People don't think. With due respect, that includes you, too, hu-man. We're all just fragile people, flawed as thinkers.

Sure, we all pretend we're reasonable and logical. But, the truth is: Emotions always trump reason. (Look at Antony and Cleopatra, or Romeo and Juliet, or Larry Craig and that guy in the restroom.)

Human beings use logic as a crutch to rationalize their emotional decisions.

This is "A Course in Thinking." Thinking is hard. But you can do it. Just think 'til it hurts.

Solving a Problem
Lesson 1

To solve most problems, there are five basic steps:
  1. Define the problem.
  2. Gather the facts.
  3. Identify alternatives.
  4. Compare pros and cons.
  5. Pick the best solution.
It's simple—but not easy.
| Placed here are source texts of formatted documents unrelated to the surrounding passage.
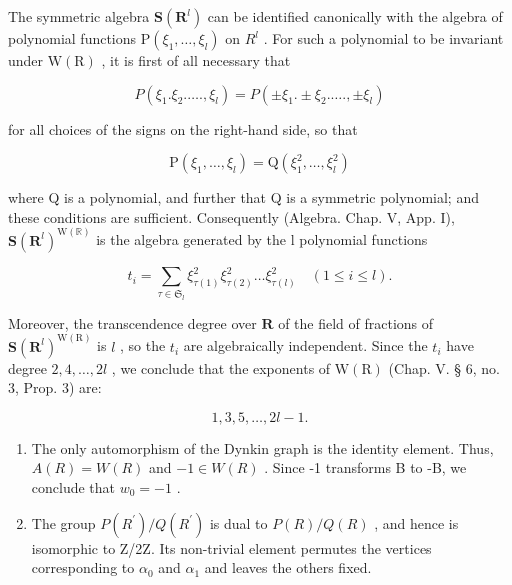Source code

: The symmetric algebra \(\mathbf{S}(\mathbf{R}^{l})\) can be identified canonically with the algebra of polynomial functions \(\mathrm{P}(\xi_{1},\ldots,\xi_{l})\) on \(R^{l}\) . For such a polynomial to be invariant under \(\mathrm{W}(\mathrm{R})\) , it is first of all necessary that

\[
P \left(\xi_ {1}. \xi_ {2}. \dots ., \xi_ {l}\right) = P \left(\pm \xi_ {1}. \pm \xi_ {2}. \dots ., \pm \xi_ {l}\right)
\]

for all choices of the signs on the right-hand side, so that

\[
\mathrm{P} \left(\xi_ {1}, \dots , \xi_ {l}\right) = \mathrm{Q} \left(\xi_ {1} ^ {2}, \dots , \xi_ {l} ^ {2}\right)
\]

where Q is a polynomial, and further that Q is a symmetric polynomial; and these conditions are sufficient. Consequently (Algebra. Chap. V, App. I), \(\mathbf{S}(\mathbf{R}^{l})^{\mathrm{W}(\mathbb{R})}\) is the algebra generated by the l polynomial functions

\[
t _ {i} = \sum_ {\tau \in \mathfrak {S} _ {l}} \xi_ {\tau (1)} ^ {2} \xi_ {\tau (2)} ^ {2} \dots \xi_ {\tau (l)} ^ {2} \quad (1 \leqslant i \leqslant l).
\]

Moreover, the transcendence degree over \(\mathbf{R}\) of the field of fractions of \(\mathbf{S}(\mathbf{R}^l)^{\mathrm{W(R)}}\) is \(l\) , so the \(t_i\) are algebraically independent. Since the \(t_i\) have degree \(2,4,\ldots ,2l\) , we conclude that the exponents of \(\mathrm{W(R)}\) (Chap. V. § 6, no. 3, Prop. 3) are:

\[
1, 3, 5, \dots , 2 l - 1.
\]

\begin{enumerate}
\def\labelenumi{(\Roman{enumi})}
\setcounter{enumi}{10}
\item
  The only automorphism of the Dynkin graph is the identity element. Thus, \(A(R) = W(R)\) and \(-1 \in W(R)\) . Since -1 transforms B to -B, we conclude that \(w_{0} = -1\) .
\item
  The group \(P(R^{\prime})/Q(R^{\prime})\) is dual to \(P(R)/Q(R)\) , and hence is isomorphic to Z/2Z. Its non-trivial element permutes the vertices corresponding to \(\alpha_{0}\) and \(\alpha_{1}\) and leaves the others fixed.
\end{enumerate}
Here are some common mistakes:
  • Jumping to Solutions - People are impatient and people assume. But never skip Step #1. First, clearly define and fully understand the problem. Then, you won't end up wasting time and resources by attacking the wrong problem, which you don't really have.

    EXAMPLE: Say your country has (hypothetically) been attacked by terrorists. They plan to keep it up. If you define the real problem (say, stopping the terrorists), you'll know whether it's smarter to: (a) fight the terrorists and their charismatic leader in their own home bases (for example: Afghanistan and Pakistan); (b) make divisive speeches that smear all your opponents as cowards and traitors; or, (c) invade some bystander country that had nothing to do with the original attack and is not a home base for terrorists—until you invade. You make the call.

  • Ignoring the Facts - Sometimes, people make up their minds to do something, regardless of annoying facts. If you want a certain answer, your fact-gathering can get tainted and be a self-fulfilling prophecy. You might overlook hard facts—if they disprove your solution—or "cherry-pick" evidence and filter out any truth that fails to prove your foregone conclusion.

    EXAMPLE: Suppose some professional researchers work full-time to understand world events, study countries, and gather data. But, you don't like their facts. You want a good "black-and-white" answer and they keep coming up with "gray." If you were a sloppy thinker, you might pressure the professionals to give you better "facts." Or, if that didn't work, maybe set up a new secret group to tell you what you really want to hear. And call it the Office of Special Plans.

  • Failing to Plan - After you pick a solution, to win success, you still need a good plan. The old cliché says: "If you fail to plan, you plan to fail." Your plan should be realistic, based on facts not assumptions, and not expect everything to go perfectly. A wise planner will make a Plan B for surprise contingencies, which may look improbable but could cause bad grief.

    EXAMPLE: Suppose you own a hot dog stand in New York. Your hot dogs sell okay. But you decide to build a new hot dog stand in, say, Qatar. (Somebody said Qatar is the richest country on earth and has nearly a million people.) So, you figure: They will welcome my hot dogs as liberators from their boring diet. Plus, you plan to get local hot dogs free in Qatar, so your stand will pay for itself: you'll get rich. Then, your buddy says, "Hey, stupid! Qatar is an Islamic country and the people there don't eat pork!" To which you reply: "That's impossible. My hot dogs taste terrific!"